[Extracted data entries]
::::::::::

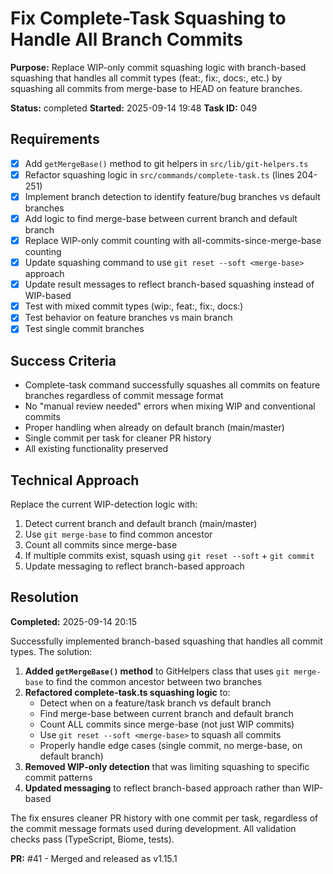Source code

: # Fix Complete-Task Squashing to Handle All Branch Commits

**Purpose:** Replace WIP-only commit squashing logic with branch-based squashing that handles all commit types (feat:, fix:, docs:, etc.) by squashing all commits from merge-base to HEAD on feature branches.

**Status:** completed
**Started:** 2025-09-14 19:48
**Task ID:** 049

## Requirements
- [x] Add `getMergeBase()` method to git helpers in `src/lib/git-helpers.ts`
- [x] Refactor squashing logic in `src/commands/complete-task.ts` (lines 204-251)
- [x] Implement branch detection to identify feature/bug branches vs default branches
- [x] Add logic to find merge-base between current branch and default branch
- [x] Replace WIP-only commit counting with all-commits-since-merge-base counting
- [x] Update squashing command to use `git reset --soft <merge-base>` approach
- [x] Update result messages to reflect branch-based squashing instead of WIP-based
- [x] Test with mixed commit types (wip:, feat:, fix:, docs:)
- [x] Test behavior on feature branches vs main branch
- [x] Test single commit branches

## Success Criteria
- Complete-task command successfully squashes all commits on feature branches regardless of commit message format
- No "manual review needed" errors when mixing WIP and conventional commits
- Proper handling when already on default branch (main/master)
- Single commit per task for cleaner PR history
- All existing functionality preserved

## Technical Approach
Replace the current WIP-detection logic with:
1. Detect current branch and default branch (main/master)
2. Use `git merge-base` to find common ancestor
3. Count all commits since merge-base
4. If multiple commits exist, squash using `git reset --soft` + `git commit`
5. Update messaging to reflect branch-based approach

## Resolution

**Completed:** 2025-09-14 20:15

Successfully implemented branch-based squashing that handles all commit types. The solution:

1. **Added `getMergeBase()` method** to GitHelpers class that uses `git merge-base` to find the common ancestor between two branches
2. **Refactored complete-task.ts squashing logic** to:
   - Detect when on a feature/task branch vs default branch
   - Find merge-base between current branch and default branch
   - Count ALL commits since merge-base (not just WIP commits)
   - Use `git reset --soft <merge-base>` to squash all commits
   - Properly handle edge cases (single commit, no merge-base, on default branch)
3. **Removed WIP-only detection** that was limiting squashing to specific commit patterns
4. **Updated messaging** to reflect branch-based approach rather than WIP-based

The fix ensures cleaner PR history with one commit per task, regardless of the commit message formats used during development. All validation checks pass (TypeScript, Biome, tests).

**PR:** #41 - Merged and released as v1.15.1

<!-- github_issue: 40 -->
<!-- github_url: https://github.com/cahaseler/cc-track/issues/40 -->
<!-- issue_branch: 40-fix-complete-task-squashing-to-handle-all-branch-commits -->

::::::::::

**TASK DETAILS:** Word for word, restate the lines above from the line containing "1. Detect current" through the line containing "Successfully implemented branch-based", with both included and nothing else.

**EXERCISE SOLUTION:**
1. Detect current branch and default branch (main/master)
2. Use `git merge-base` to find common ancestor
3. Count all commits since merge-base
4. If multiple commits exist, squash using `git reset --soft` + `git commit`
5. Update messaging to reflect branch-based approach

## Resolution

**Completed:** 2025-09-14 20:15

Successfully implemented branch-based squashing that handles all commit types. The solution:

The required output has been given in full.